Quantum Leap – the Connection between Darwinism and Climate Change
The above image is of a sculpture called Quantum Leap which sits on the banks of the River Severn in my home town of Shrewsbury, UK. It was installed in 2009 to mark the bi-centenuary of Charles Darwin who was born here and educated at Shrewsbury School. It represents the great move – or leap – forward that Darwin’s work made in our understanding of ourselves and the natural world.
Below is my own photograph taken yesterday in which the sculpture appears to be diving into the swirling flood waters of the swollen river following weeks of rain-fuelled storms.
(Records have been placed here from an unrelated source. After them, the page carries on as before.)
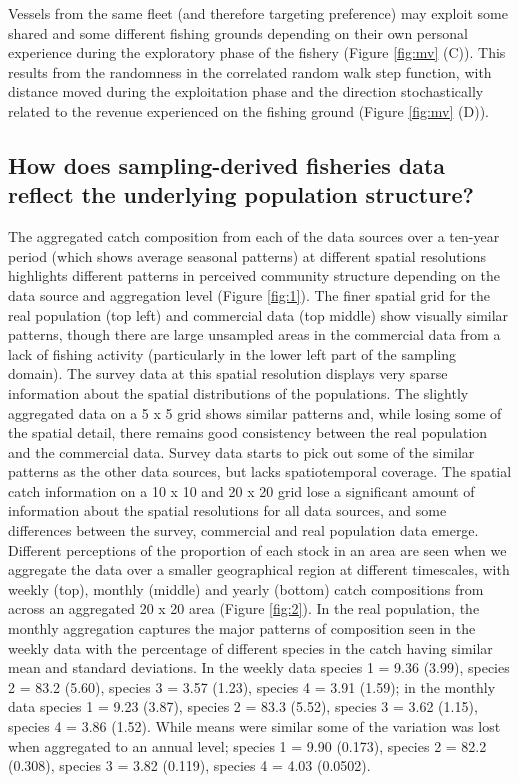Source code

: \documentclass[review]{elsarticle}
\begin{document}
Vessels from the same fleet (and therefore targeting preference) may exploit
some shared and some different fishing grounds depending on their own personal
experience during the exploratory phase of the fishery (Figure \ref{fig:mv} (C)).
This results from the randomness in the correlated random walk step function,
with distance moved during the exploitation phase and the direction
stochastically related to the revenue experienced on the fishing ground (Figure
\ref{fig:mv} (D)). 

\subsection{How does sampling-derived fisheries data reflect the underlying
	population structure?}

The aggregated catch composition from each of the data sources over a ten-year
period (which shows average seasonal patterns) at different spatial resolutions
highlights different patterns in perceived community structure depending on the
data source and aggregation level (Figure \ref{fig:1}). The finer spatial grid
for the real population (top left) and commercial data (top middle) show
visually similar patterns, though there are large unsampled areas in the
commercial data from a lack of fishing activity (particularly in the lower left
part of the sampling domain). The survey data at this spatial resolution
displays very sparse information about the spatial distributions of the
populations. The slightly aggregated data on a 5 x 5 grid shows similar
patterns and, while losing some of the spatial detail, there remains good
consistency between the real population and the commercial data. Survey data
starts to pick out some of the similar patterns as the other data sources, but
lacks spatiotemporal coverage. The spatial catch information on a 10 x 10 and
20 x 20 grid lose a significant amount of information about the spatial
resolutions for all data sources, and some differences between the survey,
commercial and real population data emerge. \\

Different perceptions of the proportion of each stock in an area are seen when
we aggregate the data over a smaller geographical region at different
timescales, with weekly (top), monthly (middle) and yearly (bottom) catch
compositions from across an aggregated 20 x 20 area (Figure \ref{fig:2}). In
the real population, the monthly aggregation captures the major patterns of
composition seen in the weekly data with the percentage of different species in
the catch having similar mean and standard deviations.  In the weekly data
species 1 = 9.36 (3.99), species 2 = 83.2 (5.60), species 3 = 3.57 (1.23),
species 4 = 3.91 (1.59); in the monthly data species 1 = 9.23 (3.87), species 2
= 83.3 (5.52), species 3 = 3.62 (1.15), species 4 = 3.86 (1.52). While means
were similar some of the variation was lost when aggregated to an annual level;
species 1 = 9.90 (0.173), species 2 = 82.2 (0.308), species 3 = 3.82 (0.119),
species 4 = 4.03 (0.0502).\\
\end{document}
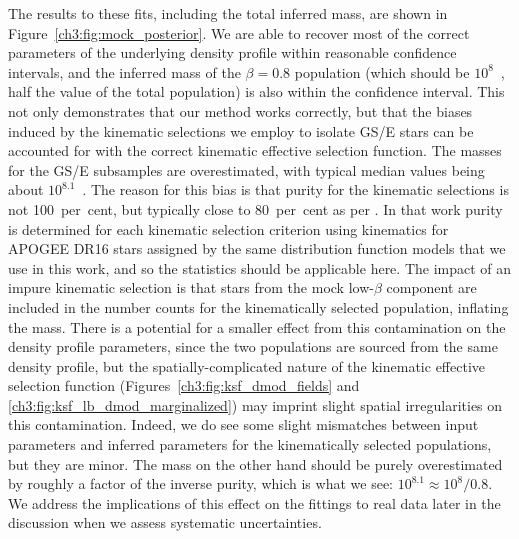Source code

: The results to these fits, including the total inferred mass, are shown in Figure~\ref{ch3:fig:mock_posterior}. We are able to recover most of the correct parameters of the underlying density profile within reasonable confidence intervals, and the inferred mass of the $\beta=0.8$ population (which should be $10^{8}$~\Msun, half the value of the total population) is also within the confidence interval. This not only demonstrates that our method works correctly, but that the biases induced by the kinematic selections we employ to isolate GS/E stars can be accounted for with the correct kinematic effective selection function. The masses for the GS/E subsamples are overestimated, with typical median values being about $10^{8.1}$~\Msun. The reason for this bias is that purity for the kinematic selections is not 100~per~cent, but typically close to 80~per~cent as per \cite{lane22} \parencite[also see e.g.][]{limberg22}. In that work purity is determined for each kinematic selection criterion using kinematics for APOGEE DR16 stars assigned by the same distribution function models that we use in this work, and so the statistics should be applicable here. The impact of an impure kinematic selection is that stars from the mock low-$\beta$ component are included in the number counts for the kinematically selected population, inflating the mass. There is a potential for a smaller effect from this contamination on the density profile parameters, since the two populations are sourced from the same density profile, but the spatially-complicated nature of the kinematic effective selection function (Figures~\ref{ch3:fig:ksf_dmod_fields} and \ref{ch3:fig:ksf_lb_dmod_marginalized}) may imprint slight spatial irregularities on this contamination. Indeed, we do see some slight mismatches between input parameters and inferred parameters for the kinematically selected populations, but they are minor. The mass on the other hand should be purely overestimated by roughly a factor of the inverse purity, which is what we see: $10^{8.1} \approx 10^{8}/0.8$. We address the implications of this effect on the fittings to real data later in the discussion when we assess systematic uncertainties.

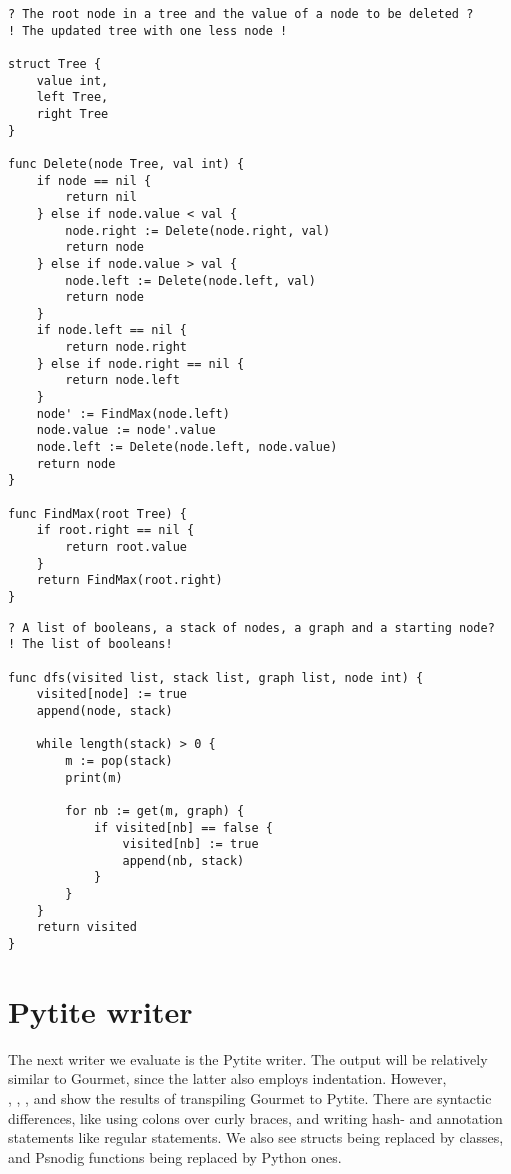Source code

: \begin{lstlisting}[caption={The result of transpiling \Cref{deleteBSTGourmet} back to Gourmet.}, captionpos=b, label={deleteBSTGourmet2}]
? The root node in a tree and the value of a node to be deleted ?
! The updated tree with one less node !

struct Tree {
	value int,
	left Tree,
	right Tree
}

func Delete(node Tree, val int) {
	if node == nil {
		return nil
	} else if node.value < val {
		node.right := Delete(node.right, val)
		return node
	} else if node.value > val {
		node.left := Delete(node.left, val)
		return node
	}
	if node.left == nil {
		return node.right
	} else if node.right == nil {
		return node.left
	}
	node' := FindMax(node.left)
	node.value := node'.value
	node.left := Delete(node.left, node.value)
	return node
}

func FindMax(root Tree) {
	if root.right == nil {
		return root.value
	}
	return FindMax(root.right)
}
\end{lstlisting}

\begin{lstlisting}[caption={The result of transpiling \Cref{dfsGourmet} back to Gourmet.}, captionpos=b, label={dfsGourmet2}]
? A list of booleans, a stack of nodes, a graph and a starting node?
! The list of booleans!

func dfs(visited list, stack list, graph list, node int) {
    visited[node] := true
    append(node, stack)

    while length(stack) > 0 {
        m := pop(stack)
        print(m)

        for nb := get(m, graph) {
            if visited[nb] == false {
                visited[nb] := true
                append(nb, stack)
            }
        }
    }
    return visited
}
\end{lstlisting}

\section{Pytite writer}

The next writer we evaluate is the Pytite writer. The output will be relatively similar to Gourmet, since the latter also employs indentation. However,  \\

, , , and  show the results of transpiling Gourmet to Pytite. There are syntactic differences, like using colons over curly braces, and writing hash- and annotation statements like regular statements. We also see structs being replaced by classes, and Psnodig functions being replaced by Python ones. \\

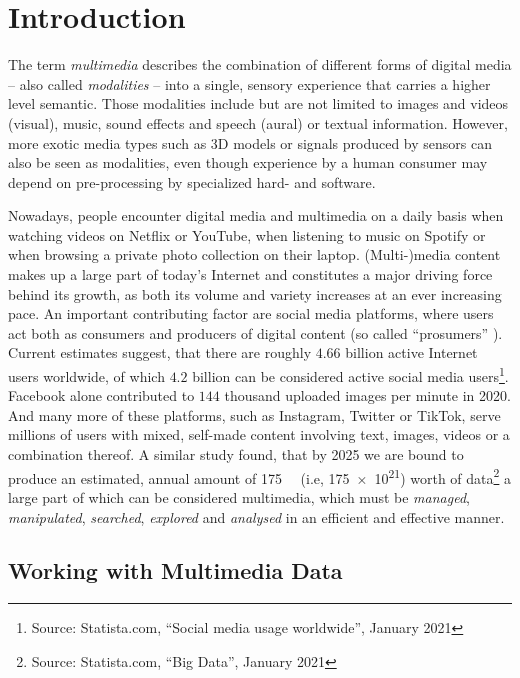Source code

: \chapter{Introduction}
\label{chapter:introduction}

The term \emph{multimedia} describes the combination of different forms of digital media -- also called \emph{modalities} -- into a single, sensory experience that carries a higher level semantic. Those modalities include but are not limited to images and videos (visual), music, sound effects and speech (aural) or textual information. However, more exotic media types such as 3D models or signals produced by sensors can also be seen as modalities, even though experience by a human consumer may depend on pre-processing by specialized hard- and software.

Nowadays, people encounter digital media and multimedia on a daily basis when watching videos on Netflix or YouTube, when listening to music on Spotify or when browsing a private photo collection on their laptop. (Multi-)media content makes up a large part of today's Internet and constitutes a major driving force behind its growth, as both its volume and variety increases at an ever increasing pace. An important contributing factor are social media platforms, where users act both as consumers and producers of digital content (so called ``prosumers'' \cite{Ritzer:2010Production,Ritzer2012:Coming}). Current estimates suggest, that there are roughly $4.66$ billion active Internet users worldwide, of which $4.2$ billion can be considered active social media users\footnote{Source: Statista.com, ``Social media usage worldwide'', January 2021}. Facebook alone contributed to $144$ thousand uploaded images per minute in 2020. And many more of these  platforms, such as Instagram, Twitter or TikTok, serve millions of users with mixed, self-made content involving text, images, videos or a combination thereof. A similar study found, that by 2025 we are bound to produce an estimated, annual amount of \SI{175}{\zetta\byte} (i.e, \SI{175e21}{\byte}) worth of data\footnote{Source: Statista.com, ``Big Data'', January 2021} a large part of which can be considered multimedia, which must be \emph{managed}, \emph{manipulated}, \emph{searched}, \emph{explored} and \emph{analysed} in an efficient and effective manner.

\section{Working with Multimedia Data}

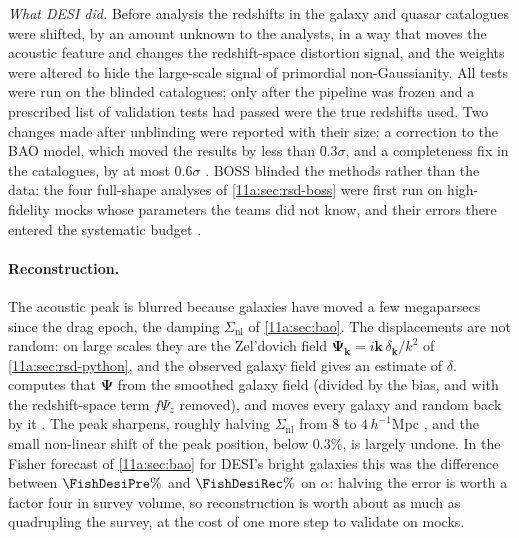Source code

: \emph{What DESI did.} Before analysis the redshifts in the galaxy and quasar
catalogues were shifted, by an amount unknown to the analysts, in a way that
moves the acoustic feature and changes the redshift-space distortion signal, and
the weights were altered to hide the large-scale signal of primordial
non-Gaussianity. All tests were run on the blinded catalogues; only after the
pipeline was frozen and a prescribed list of validation tests had passed were
the true redshifts used. Two changes made after unblinding were reported with
their size: a correction to the BAO model, which moved the results by less than
$0.3\sigma$, and a completeness fix in the catalogues, by at most $0.6\sigma$
. BOSS blinded the methods rather than the data: the
four full-shape analyses of \cref{11a:sec:rsd-boss} were first run on
high-fidelity mocks whose parameters the teams did not know, and their errors
there entered the systematic budget .

\paragraph{Reconstruction.}
The acoustic peak is blurred because galaxies have moved a few megaparsecs since
the drag epoch, the damping $\Sigma_{\mathrm{nl}}$ of \cref{11a:sec:bao}. The
displacements are not random: on large scales they are the Zel'dovich field
$\bm\Psi_{\bm k}=i\bm k\,\delta_{\bm k}/k^2$ of \cref{11a:sec:rsd-python}, and the
observed galaxy field gives an estimate of $\delta$. 
computes that $\bm\Psi$ from the smoothed galaxy field (divided by the bias, and
with the redshift-space term $f\Psi_z$ removed), and moves every galaxy and
random back by it . The peak sharpens, roughly halving
$\Sigma_{\mathrm{nl}}$ from $8$ to $4\,h^{-1}$Mpc ,
and the small non-linear shift of the peak position, below $0.3\%$, is largely
undone. In the Fisher forecast of \cref{11a:sec:bao} for DESI's bright galaxies
this was the difference between $\FishDesiPre\%$ and $\FishDesiRec\%$ on $\alpha$:
halving the error is worth a factor four in survey volume, so reconstruction is
worth about as much as quadrupling the survey, at the cost of one more step to validate on mocks.

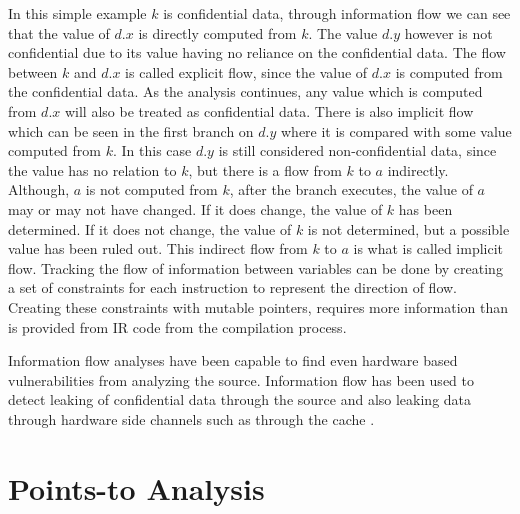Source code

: In this simple example $k$ is confidential data, through information flow we
can see that the value of $d.x$ is directly computed from $k$. The value $d.y$
however is not confidential due to its value having no reliance on the
confidential data. The flow between $k$ and $d.x$ is called explicit flow,
since the value of $d.x$ is computed from the confidential data. As the
analysis continues, any value which is computed from $d.x$ will also be
treated as confidential data. There is also implicit flow which can be seen in
the first branch on $d.y$ where it is compared with some value computed from
$k$. In this case $d.y$ is still considered non-confidential data, since the
value has no relation to $k$, but there is a flow from $k$ to $a$ indirectly.
Although, $a$ is not computed from $k$, after the branch executes, the value
of $a$ may or may not have changed. If it does change, the value of $k$ has been
determined. If it does not change, the value of $k$ is not determined, but a
possible value has been ruled out. This indirect flow from $k$ to $a$ is what
is called implicit flow. Tracking the flow of information between variables can
be done by creating a set of constraints for each instruction to represent the
direction of flow. Creating these constraints with mutable pointers, requires
more information than is provided from IR code from the compilation process.

Information flow analyses have been capable to find even hardware based
vulnerabilities from analyzing the source. Information flow has been used to
detect leaking of confidential data through the source and also leaking data
through hardware side channels such as through the cache
\cite{DBLP:journals/corr/DoychevK16}.

\section{Points-to Analysis}

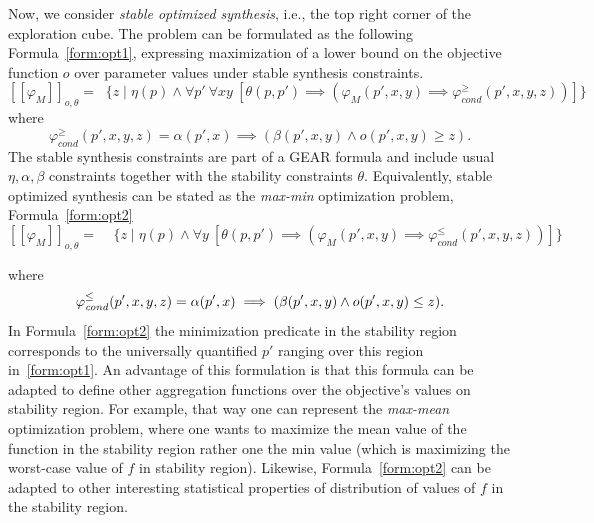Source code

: \documentclass[a4paper,parskip=half]{article} %
\newcommand*\eqdef=
\newcommand*\regmax[2]{[[{#1}]]_{#2}}
\newcommand*\objv{o}
\begin{document}
Now, we consider \emph{stable optimized synthesis}, i.e., the top right corner of the exploration cube.
The problem can be formulated as the following Formula~\eqref{form:opt1}, expressing maximization of a lower bound  
on the objective function $\objv$ over parameter values under stable synthesis constraints.
%
\begin{equation}\label{form:opt1}
\regmax{\varphi_M}{\objv,\theta}
\eqdef\mathop{\max\limits_{p}} \{z \mid\eta(p) \wedge
    \forall p'~
    \forall x y~[
    \theta(p,p') \implies
    (\varphi_M(p',x,y)  \implies 
     \varphi_{\mathit{cond}}^{\geq}(p',x,y,z))
    ]\}
\end{equation}
where
\[
\varphi_{\mathit{cond}}^{\geq}(p',x,y,z)
\eqdef \alpha(p',x) \implies (\beta(p',x,y) \wedge \objv(p',x,y) \geq z).
\]
%
The stable synthesis constraints are part of a GEAR formula and include usual $\eta, \alpha, \beta$ constraints together with the stability constraints $\theta$.
Equivalently, stable optimized synthesis can be stated as the \emph{max-min} optimization problem, Formula~\eqref{form:opt2}
\begin{equation}\label{form:opt2}
\regmax{\varphi_M}{\objv,\theta}
\eqdef
\mathop{\max\limits_{p}} \mathop{\min\limits_{x, p'}}
\{ z \mid \eta(p) \wedge
    \forall y~[
     \theta(p,p') \implies
     (\varphi_M(p',x,y)  \implies  \varphi_{\mathit{cond}}^{\leq}(p',x,y,z))]\}
\end{equation}

where \[
\varphi_{\mathit{cond}}^{\leq}(p',x,y,z)
\eqdef\alpha(p',x) \implies (\beta(p',x,y) \wedge \objv(p',x,y) \leq z)\text.\]
In Formula~\eqref{form:opt2} the minimization predicate in the stability region corresponds to the universally quantified $p'$ ranging over this region in~\eqref{form:opt1}.
An advantage of this formulation is that this formula can be adapted to define other aggregation functions over the objective's values on stability region.
For example, that way one can represent the \emph{max-mean} optimization problem, where one wants to maximize the mean value of the function in the stability region rather one the min value (which is maximizing the worst-case value of $f$ in stability region).
Likewise, Formula~\eqref{form:opt2} can be adapted to other interesting statistical properties of distribution of values of $f$ in the stability region.
\end{document}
I took the picture from the terrace cafe which hugs the side of the Theatre Severn on the opposite bank – what you cannot see are the flood barriers erected some weeks ago to assist the exhausted river to keep within it’s banks and heave it’s watery burden downstream.
It was with a wry smile that on the first bright sunny day for weeks I attended the annual Darwin Lecture at the theatre given by Joe Cain, Professor of History and Philosophy of Biology at University College London. His subject was ‘The Scopes Monkey Trial of 1925 – Reality or Fiction’. John Scopes was put on trial for teaching evolution in an American secondary school in Tennessee and it marked a pivotal moment in the conflict between religion and science. However, the main point of the trial was to test the law and in so doing, raise the profile of the creation-evolution controversy. “It was” Cain said “essentially a story of denial which became a story about people” – the charismatic heads of both legal teams, politicians and even celebrities jumped on the band-wagon. The event was exploited by these people who used it to build interest in and also to create agitation about the issue, to suit and further their own individual aims. In so doing positions became deeply entrenched as each person added a layer to the argument creating an ever greater divide and making agreement appear impossible. The scientists were asking the fundamentalists to have faith not in God’s creation but in scientific fact. It was indeed a quantum leap and it didn’t happen overnight.
The debate around climate change seems to be playing out in a similar way, although there has yet to be the circus of a high profile trial! The ‘layers’ are piling up – the politicians are certainly in the main arena (if only they’d been in it some ten or twenty years ago) vying to highlight differences between their own stance and that of their counterparts. Celebrities falling over themselves to identify with one camp or another, scientists divided by those who believe we are causing global warming and those who think it’s a natural occurrence. In the 1920’s skepticism was understandable as science and technology was generally associated with bad things such as the new weaponry used in the Great War. Today, despite our familiarity with and dependence on science and despite the growing volume of evidence pointing directly to climatic change, still we demand some final piece of irrefutable evidence.
What will convince us to take action, what are we waiting for? To arrive at some nebulous horizon of climatic horrors, at which point we will blame scientists for not providing a solution? It is unlikely there will be one great catastrophic event that announces the arrival of climate change – it is already here, revealing itself incrementally, in fits and starts but with increasing persistence. Professor Cain concluded his lecture with a reminder that even today there are countries which deny Darwin’s theories and in which evolution is not widely taught. Pakistan is one such country – it’s also a land which in recent years has suffered serious flooding far greater than anything we have yet to experience.
There seems no reason for us to deny climate change other than a perception that to acknowledge it will involve the end of life as we know it. Just as with the creation-evolution wrangle, believing in one does not mean you have to totally reject the other. You can practice a religious faith and ascribe to evolutionary theory. The two are not incompatible. Evolution has shown that nature never stands still, it adapts to it’s surroundings to ensure survival. Now it’s our turn, we don’t have to renounce modern life in it’s entirety but we do need to adapt to our changing environment just as our ancestors did. We have the intelligence and the science and the advantage of global communication. Is it such a quantum leap to find the wisdom to apply these in unison?